Il popolare attore comico pugliese tocca quota novanta anni, con oltre sessanta anni di carriera
È sempre stato un classico: il lavoro dell’attore, nella sua essenza, non è mai stato visto di buon occhio da nessun genitore, nonostante si speri sempre per il successo quello grande, quello definitivo, quello epocale e in termini economici, s’intende. Fu così anche per Pasquale Zagaria che, come spesso accade a tutto coloro che intraprendono questo percorso ad ostacoli, non se la vide proprio bene. Si narra che nel 1954, per problemi economici, fece ricorso persino a degli strozzini.
Secondo le cronache dell’epoca, lo stesso aspirante attore pugliese, venne salvato o quantomeno soccorso da un posteggiatore napoletano, di nome Ciro, che lo portò a casa sua per sfamarlo e pagandogli anche il biglietto per Milano. Infatti, nella grande città del nord c’era il grande teatro del varietà, in cui incominciò ha rodare il suo talento, fino ad indirizzarlo verso confini ancora battuti.

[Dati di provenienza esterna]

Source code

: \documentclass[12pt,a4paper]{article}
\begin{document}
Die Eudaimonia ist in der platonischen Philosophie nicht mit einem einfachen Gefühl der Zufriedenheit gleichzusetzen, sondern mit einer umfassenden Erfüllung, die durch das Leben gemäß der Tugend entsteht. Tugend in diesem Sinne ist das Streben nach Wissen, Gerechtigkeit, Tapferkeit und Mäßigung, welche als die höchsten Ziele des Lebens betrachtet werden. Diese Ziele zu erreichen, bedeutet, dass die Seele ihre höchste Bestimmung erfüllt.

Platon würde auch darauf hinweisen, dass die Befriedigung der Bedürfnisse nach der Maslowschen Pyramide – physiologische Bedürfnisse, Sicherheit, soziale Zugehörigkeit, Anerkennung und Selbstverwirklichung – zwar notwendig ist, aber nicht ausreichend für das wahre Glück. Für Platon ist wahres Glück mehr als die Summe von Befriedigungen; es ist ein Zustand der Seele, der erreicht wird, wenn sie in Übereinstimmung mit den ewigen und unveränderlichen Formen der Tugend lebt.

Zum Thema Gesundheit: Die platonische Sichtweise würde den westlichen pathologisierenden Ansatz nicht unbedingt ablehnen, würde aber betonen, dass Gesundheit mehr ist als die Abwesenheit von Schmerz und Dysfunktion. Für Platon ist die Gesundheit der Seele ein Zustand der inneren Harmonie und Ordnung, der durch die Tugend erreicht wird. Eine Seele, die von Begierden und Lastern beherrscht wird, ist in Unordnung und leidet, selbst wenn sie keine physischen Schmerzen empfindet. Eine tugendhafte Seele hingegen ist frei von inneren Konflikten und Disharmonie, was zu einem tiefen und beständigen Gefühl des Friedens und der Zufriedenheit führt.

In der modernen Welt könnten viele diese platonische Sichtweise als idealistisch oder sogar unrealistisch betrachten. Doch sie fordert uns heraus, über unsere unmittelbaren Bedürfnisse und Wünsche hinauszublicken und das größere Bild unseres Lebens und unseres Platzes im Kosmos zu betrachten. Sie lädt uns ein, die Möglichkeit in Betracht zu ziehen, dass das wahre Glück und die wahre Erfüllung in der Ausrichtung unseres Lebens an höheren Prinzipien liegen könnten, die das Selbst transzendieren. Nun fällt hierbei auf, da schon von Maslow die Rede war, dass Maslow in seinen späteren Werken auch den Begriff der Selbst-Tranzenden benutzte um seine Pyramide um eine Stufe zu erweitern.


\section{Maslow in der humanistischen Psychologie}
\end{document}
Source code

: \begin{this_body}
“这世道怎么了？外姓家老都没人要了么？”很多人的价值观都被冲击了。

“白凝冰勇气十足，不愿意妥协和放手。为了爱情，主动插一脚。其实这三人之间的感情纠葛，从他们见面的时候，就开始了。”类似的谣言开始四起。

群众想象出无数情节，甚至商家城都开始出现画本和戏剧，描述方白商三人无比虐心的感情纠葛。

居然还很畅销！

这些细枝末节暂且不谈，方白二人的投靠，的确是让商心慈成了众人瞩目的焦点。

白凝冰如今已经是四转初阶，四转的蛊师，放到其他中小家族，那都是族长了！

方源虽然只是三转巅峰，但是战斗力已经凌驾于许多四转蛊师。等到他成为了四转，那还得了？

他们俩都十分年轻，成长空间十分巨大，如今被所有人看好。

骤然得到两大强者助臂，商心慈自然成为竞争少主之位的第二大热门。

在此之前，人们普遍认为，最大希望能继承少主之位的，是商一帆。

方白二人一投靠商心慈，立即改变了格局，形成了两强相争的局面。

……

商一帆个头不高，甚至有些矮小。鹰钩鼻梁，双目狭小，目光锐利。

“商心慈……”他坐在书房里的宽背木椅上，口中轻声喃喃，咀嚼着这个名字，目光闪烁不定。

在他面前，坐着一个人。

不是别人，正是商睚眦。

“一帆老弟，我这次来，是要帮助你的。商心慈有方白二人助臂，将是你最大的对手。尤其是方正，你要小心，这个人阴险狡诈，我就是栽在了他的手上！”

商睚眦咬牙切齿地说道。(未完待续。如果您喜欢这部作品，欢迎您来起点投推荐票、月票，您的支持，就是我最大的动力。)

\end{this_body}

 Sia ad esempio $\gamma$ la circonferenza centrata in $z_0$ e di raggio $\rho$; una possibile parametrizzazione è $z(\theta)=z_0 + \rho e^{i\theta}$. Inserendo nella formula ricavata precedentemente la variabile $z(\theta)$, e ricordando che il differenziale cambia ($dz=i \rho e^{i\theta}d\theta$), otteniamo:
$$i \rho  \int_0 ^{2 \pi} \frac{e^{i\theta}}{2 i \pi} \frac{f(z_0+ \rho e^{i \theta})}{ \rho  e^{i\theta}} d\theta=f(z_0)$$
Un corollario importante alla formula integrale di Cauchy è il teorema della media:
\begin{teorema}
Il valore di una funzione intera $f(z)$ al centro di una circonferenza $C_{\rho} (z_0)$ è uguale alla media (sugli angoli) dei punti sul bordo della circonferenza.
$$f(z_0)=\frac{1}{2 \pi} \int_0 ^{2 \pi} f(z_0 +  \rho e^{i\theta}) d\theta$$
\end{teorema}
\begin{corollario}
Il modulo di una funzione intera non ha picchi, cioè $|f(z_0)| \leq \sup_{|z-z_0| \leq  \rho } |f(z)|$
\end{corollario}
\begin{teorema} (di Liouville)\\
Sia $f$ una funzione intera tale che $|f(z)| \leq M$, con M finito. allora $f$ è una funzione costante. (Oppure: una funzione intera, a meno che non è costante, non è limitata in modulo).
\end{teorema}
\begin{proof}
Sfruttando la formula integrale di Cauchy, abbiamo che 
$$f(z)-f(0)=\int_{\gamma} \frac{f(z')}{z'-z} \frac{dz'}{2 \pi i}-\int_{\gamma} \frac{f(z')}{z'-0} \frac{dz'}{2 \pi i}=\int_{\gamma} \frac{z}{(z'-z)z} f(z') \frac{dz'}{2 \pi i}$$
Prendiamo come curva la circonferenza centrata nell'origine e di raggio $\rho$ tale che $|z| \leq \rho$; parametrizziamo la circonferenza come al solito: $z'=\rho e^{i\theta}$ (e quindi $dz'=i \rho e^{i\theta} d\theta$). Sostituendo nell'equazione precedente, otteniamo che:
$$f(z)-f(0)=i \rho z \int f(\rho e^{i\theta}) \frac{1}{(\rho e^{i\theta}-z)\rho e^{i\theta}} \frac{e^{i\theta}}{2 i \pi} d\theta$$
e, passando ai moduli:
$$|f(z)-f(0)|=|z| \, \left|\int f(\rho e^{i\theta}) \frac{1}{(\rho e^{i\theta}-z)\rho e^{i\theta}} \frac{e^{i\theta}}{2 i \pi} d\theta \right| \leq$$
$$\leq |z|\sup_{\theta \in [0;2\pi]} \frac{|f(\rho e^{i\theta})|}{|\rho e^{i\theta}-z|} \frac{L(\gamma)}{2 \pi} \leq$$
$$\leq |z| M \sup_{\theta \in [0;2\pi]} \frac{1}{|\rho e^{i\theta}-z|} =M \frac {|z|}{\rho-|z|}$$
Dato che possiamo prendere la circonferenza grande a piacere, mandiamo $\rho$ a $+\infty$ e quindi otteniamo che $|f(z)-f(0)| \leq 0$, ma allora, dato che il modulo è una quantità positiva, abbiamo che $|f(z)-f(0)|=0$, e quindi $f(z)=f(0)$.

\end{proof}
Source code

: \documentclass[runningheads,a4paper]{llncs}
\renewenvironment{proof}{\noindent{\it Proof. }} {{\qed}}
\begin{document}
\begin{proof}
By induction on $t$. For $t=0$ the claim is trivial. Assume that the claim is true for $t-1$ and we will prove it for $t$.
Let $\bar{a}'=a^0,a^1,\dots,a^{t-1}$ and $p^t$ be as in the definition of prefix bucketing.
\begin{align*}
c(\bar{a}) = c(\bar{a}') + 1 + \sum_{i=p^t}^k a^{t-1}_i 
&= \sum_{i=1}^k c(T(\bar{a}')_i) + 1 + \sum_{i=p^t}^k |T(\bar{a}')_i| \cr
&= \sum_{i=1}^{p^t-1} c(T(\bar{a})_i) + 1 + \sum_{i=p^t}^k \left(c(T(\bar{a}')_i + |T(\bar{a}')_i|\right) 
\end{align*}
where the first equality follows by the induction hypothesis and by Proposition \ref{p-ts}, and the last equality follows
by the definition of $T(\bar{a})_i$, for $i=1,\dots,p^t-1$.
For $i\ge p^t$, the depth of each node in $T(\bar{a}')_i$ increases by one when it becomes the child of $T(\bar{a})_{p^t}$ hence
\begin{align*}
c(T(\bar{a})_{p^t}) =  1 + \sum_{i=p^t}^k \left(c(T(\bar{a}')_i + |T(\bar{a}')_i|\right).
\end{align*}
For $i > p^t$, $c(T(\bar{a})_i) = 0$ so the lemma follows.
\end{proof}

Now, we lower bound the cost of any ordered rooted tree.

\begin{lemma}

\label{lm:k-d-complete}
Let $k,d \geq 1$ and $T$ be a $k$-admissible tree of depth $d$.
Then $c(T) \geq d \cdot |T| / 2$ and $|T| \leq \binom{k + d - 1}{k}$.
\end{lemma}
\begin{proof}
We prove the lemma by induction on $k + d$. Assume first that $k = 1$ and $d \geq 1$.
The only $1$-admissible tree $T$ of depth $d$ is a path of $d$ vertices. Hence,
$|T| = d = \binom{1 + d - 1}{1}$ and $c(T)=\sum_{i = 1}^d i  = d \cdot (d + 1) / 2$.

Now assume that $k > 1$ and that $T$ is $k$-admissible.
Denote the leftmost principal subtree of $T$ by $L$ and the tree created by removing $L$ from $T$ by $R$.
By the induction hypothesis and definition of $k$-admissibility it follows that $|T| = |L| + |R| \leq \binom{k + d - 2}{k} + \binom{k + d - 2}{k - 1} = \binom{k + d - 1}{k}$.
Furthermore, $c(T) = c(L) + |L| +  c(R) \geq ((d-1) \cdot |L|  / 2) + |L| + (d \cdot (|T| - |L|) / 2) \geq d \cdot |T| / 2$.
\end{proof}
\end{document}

Sempre tra gli anni ’50 e l’inizio dei ’60, Lino Zaga, adesso così si faceva chiamare, fece il grande incontro: Totò. Il Principe della Risata, oltre ad elogiarlo per il suo talento, gli suggerì, per non dire quasi, ordinò di non tagliare i cognomi come pseudonimo, perché portava sfortuna. Fu il suo manager, insegnate di scuola elementare e marito di Marisa Horn, ha trovargli il cognome giusto.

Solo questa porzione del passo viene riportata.